SOURCE INFORMATION Start Marker
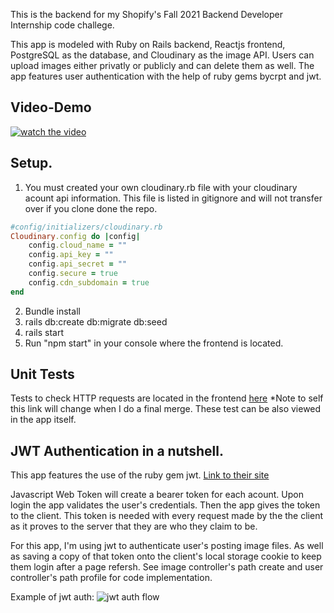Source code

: 
This is the backend for my Shopify's Fall 2021 Backend Developer Internship code challege. 

This app is modeled with Ruby on Rails backend, Reactjs frontend, PostgreSQL as the database, and Cloudinary as the image API. Users can upload images either privatly or publicly and can delete them as well. The app features user authentication with the help of ruby gems bycrpt and jwt. 

## Video-Demo 

[![watch the video](https://i.imgur.com/BxrDCJO.jpeg)](https://www.youtube.com/watch?v=6LLflfBslvk)


##  Setup. 

1. You must created your own cloudinary.rb file with your cloudinary acount api information. This file is listed in gitignore and will not transfer over if you clone done the repo. 

```rb
#config/initializers/cloudinary.rb
Cloudinary.config do |config|    
    config.cloud_name = ""   
    config.api_key = ""   
    config.api_secret = ""   
    config.secure = true    
    config.cdn_subdomain = true  
end
```

2. Bundle install 
3. rails db:create db:migrate db:seed
4. rails start
5. Run "npm start" in your console where the frontend is located. 

## Unit Tests

Tests to check HTTP requests are located in the frontend [here](https://github.com/JasonAJordan/image-repo-frontend/blob/cleanup-%26-finalize/src/pages/UnitTests.js) *Note to self this link will change when I do a final merge.
These test can be also viewed in the app itself.  

## JWT Authentication in a nutshell. 

This app features the use of the ruby gem jwt. 
[Link to their site](https://jwt.io/)

Javascript Web Token will create a bearer token for each acount. Upon login the app validates the user's credentials. Then the app gives the token to the client. This token is needed with every request made by the the client as it proves to the server that they are who they claim to be. 

For this app, I'm using jwt to authenticate user's posting image files. As well as saving a copy of that token onto the client's local storage cookie to keep them login after a page refersh. See image controller's path create and user controller's path profile for code implementation. 

Example of jwt auth:
![jwt auth flow](https://miro.medium.com/max/960/1*l-FS80RhxUgjZOKGgOXnTQ.jpeg)



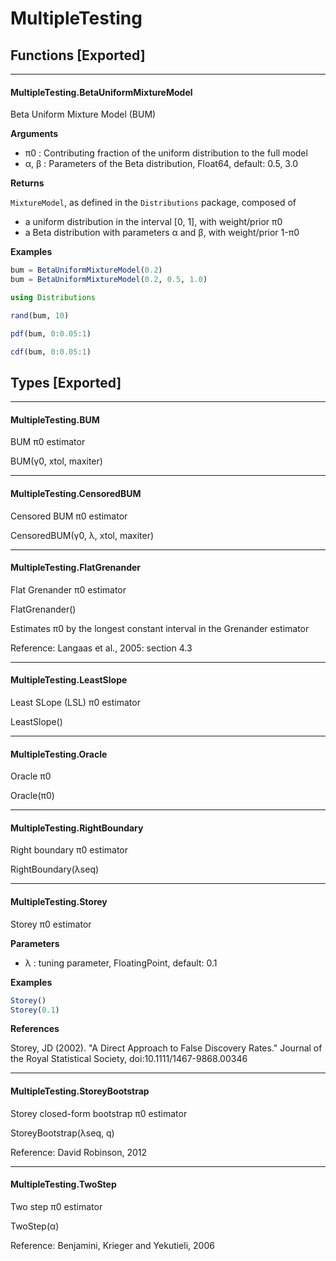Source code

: # MultipleTesting


## Functions [Exported]

---

<a id="function__betauniformmixturemodel.1" class="lexicon_definition"></a>
#### MultipleTesting.BetaUniformMixtureModel
Beta Uniform Mixture Model (BUM)

**Arguments**

- π0 : Contributing fraction of the uniform distribution to the full model
- α, β : Parameters of the Beta distribution, Float64, default: 0.5, 3.0

**Returns**

`MixtureModel`, as defined in the `Distributions` package, composed of

- a uniform distribution in the interval [0, 1], with weight/prior π0
- a Beta distribution with parameters α and β, with weight/prior 1-π0

**Examples**

```julia
bum = BetaUniformMixtureModel(0.2)
bum = BetaUniformMixtureModel(0.2, 0.5, 1.0)

using Distributions

rand(bum, 10)

pdf(bum, 0:0.05:1)

cdf(bum, 0:0.05:1)
```



## Types [Exported]

---

<a id="type__bum.1" class="lexicon_definition"></a>
#### MultipleTesting.BUM
BUM π0 estimator

BUM(γ0, xtol, maxiter)


---

<a id="type__censoredbum.1" class="lexicon_definition"></a>
#### MultipleTesting.CensoredBUM
Censored BUM π0 estimator

CensoredBUM(γ0, λ, xtol, maxiter)


---

<a id="type__flatgrenander.1" class="lexicon_definition"></a>
#### MultipleTesting.FlatGrenander
Flat Grenander π0 estimator

FlatGrenander()

Estimates π0 by the longest constant interval in the Grenander estimator

Reference: Langaas et al., 2005: section 4.3


---

<a id="type__leastslope.1" class="lexicon_definition"></a>
#### MultipleTesting.LeastSlope
Least SLope (LSL) π0 estimator

LeastSlope()


---

<a id="type__oracle.1" class="lexicon_definition"></a>
#### MultipleTesting.Oracle
Oracle π0

Oracle(π0)


---

<a id="type__rightboundary.1" class="lexicon_definition"></a>
#### MultipleTesting.RightBoundary
Right boundary π0 estimator

RightBoundary(λseq)


---

<a id="type__storey.1" class="lexicon_definition"></a>
#### MultipleTesting.Storey
Storey π0 estimator

**Parameters**

- λ : tuning parameter, FloatingPoint, default: 0.1

**Examples**

```julia
Storey()
Storey(0.1)
```

**References**

Storey, JD (2002). "A Direct Approach to False Discovery Rates." Journal of the
Royal Statistical Society, doi:10.1111/1467-9868.00346



---

<a id="type__storeybootstrap.1" class="lexicon_definition"></a>
#### MultipleTesting.StoreyBootstrap
Storey closed-form bootstrap π0 estimator

StoreyBootstrap(λseq, q)

Reference: David Robinson, 2012


---

<a id="type__twostep.1" class="lexicon_definition"></a>
#### MultipleTesting.TwoStep
Two step π0 estimator

TwoStep(α)

Reference: Benjamini, Krieger and Yekutieli, 2006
SOURCE INFORMATION End Marker
Copy the records exactly. Skip any pictures.

EXERCISE RESPONSE —
Source code

: 
This is the backend for my Shopify's Fall 2021 Backend Developer Internship code challege. 

This app is modeled with Ruby on Rails backend, Reactjs frontend, PostgreSQL as the database, and Cloudinary as the image API. Users can upload images either privatly or publicly and can delete them as well. The app features user authentication with the help of ruby gems bycrpt and jwt. 

## Video-Demo 

[![watch the video](https://i.imgur.com/BxrDCJO.jpeg)](https://www.youtube.com/watch?v=6LLflfBslvk)


##  Setup. 

1. You must created your own cloudinary.rb file with your cloudinary acount api information. This file is listed in gitignore and will not transfer over if you clone done the repo. 

```rb
#config/initializers/cloudinary.rb
Cloudinary.config do |config|    
    config.cloud_name = ""   
    config.api_key = ""   
    config.api_secret = ""   
    config.secure = true    
    config.cdn_subdomain = true  
end
```

2. Bundle install 
3. rails db:create db:migrate db:seed
4. rails start
5. Run "npm start" in your console where the frontend is located. 

## Unit Tests

Tests to check HTTP requests are located in the frontend [here](https://github.com/JasonAJordan/image-repo-frontend/blob/cleanup-%26-finalize/src/pages/UnitTests.js) *Note to self this link will change when I do a final merge.
These test can be also viewed in the app itself.  

## JWT Authentication in a nutshell. 

This app features the use of the ruby gem jwt. 
[Link to their site](https://jwt.io/)

Javascript Web Token will create a bearer token for each acount. Upon login the app validates the user's credentials. Then the app gives the token to the client. This token is needed with every request made by the the client as it proves to the server that they are who they claim to be. 

For this app, I'm using jwt to authenticate user's posting image files. As well as saving a copy of that token onto the client's local storage cookie to keep them login after a page refersh. See image controller's path create and user controller's path profile for code implementation. 

Example of jwt auth:
![jwt auth flow](https://miro.medium.com/max/960/1*l-FS80RhxUgjZOKGgOXnTQ.jpeg)



Source code

: # MultipleTesting


## Functions [Exported]

---

<a id="function__betauniformmixturemodel.1" class="lexicon_definition"></a>
#### MultipleTesting.BetaUniformMixtureModel
Beta Uniform Mixture Model (BUM)

**Arguments**

- π0 : Contributing fraction of the uniform distribution to the full model
- α, β : Parameters of the Beta distribution, Float64, default: 0.5, 3.0

**Returns**

`MixtureModel`, as defined in the `Distributions` package, composed of

- a uniform distribution in the interval [0, 1], with weight/prior π0
- a Beta distribution with parameters α and β, with weight/prior 1-π0

**Examples**

```julia
bum = BetaUniformMixtureModel(0.2)
bum = BetaUniformMixtureModel(0.2, 0.5, 1.0)

using Distributions

rand(bum, 10)

pdf(bum, 0:0.05:1)

cdf(bum, 0:0.05:1)
```



## Types [Exported]

---

<a id="type__bum.1" class="lexicon_definition"></a>
#### MultipleTesting.BUM
BUM π0 estimator

BUM(γ0, xtol, maxiter)


---

<a id="type__censoredbum.1" class="lexicon_definition"></a>
#### MultipleTesting.CensoredBUM
Censored BUM π0 estimator

CensoredBUM(γ0, λ, xtol, maxiter)


---

<a id="type__flatgrenander.1" class="lexicon_definition"></a>
#### MultipleTesting.FlatGrenander
Flat Grenander π0 estimator

FlatGrenander()

Estimates π0 by the longest constant interval in the Grenander estimator

Reference: Langaas et al., 2005: section 4.3


---

<a id="type__leastslope.1" class="lexicon_definition"></a>
#### MultipleTesting.LeastSlope
Least SLope (LSL) π0 estimator

LeastSlope()


---

<a id="type__oracle.1" class="lexicon_definition"></a>
#### MultipleTesting.Oracle
Oracle π0

Oracle(π0)


---

<a id="type__rightboundary.1" class="lexicon_definition"></a>
#### MultipleTesting.RightBoundary
Right boundary π0 estimator

RightBoundary(λseq)


---

<a id="type__storey.1" class="lexicon_definition"></a>
#### MultipleTesting.Storey
Storey π0 estimator

**Parameters**

- λ : tuning parameter, FloatingPoint, default: 0.1

**Examples**

```julia
Storey()
Storey(0.1)
```

**References**

Storey, JD (2002). "A Direct Approach to False Discovery Rates." Journal of the
Royal Statistical Society, doi:10.1111/1467-9868.00346



---

<a id="type__storeybootstrap.1" class="lexicon_definition"></a>
#### MultipleTesting.StoreyBootstrap
Storey closed-form bootstrap π0 estimator

StoreyBootstrap(λseq, q)

Reference: David Robinson, 2012


---

<a id="type__twostep.1" class="lexicon_definition"></a>
#### MultipleTesting.TwoStep
Two step π0 estimator

TwoStep(α)

Reference: Benjamini, Krieger and Yekutieli, 2006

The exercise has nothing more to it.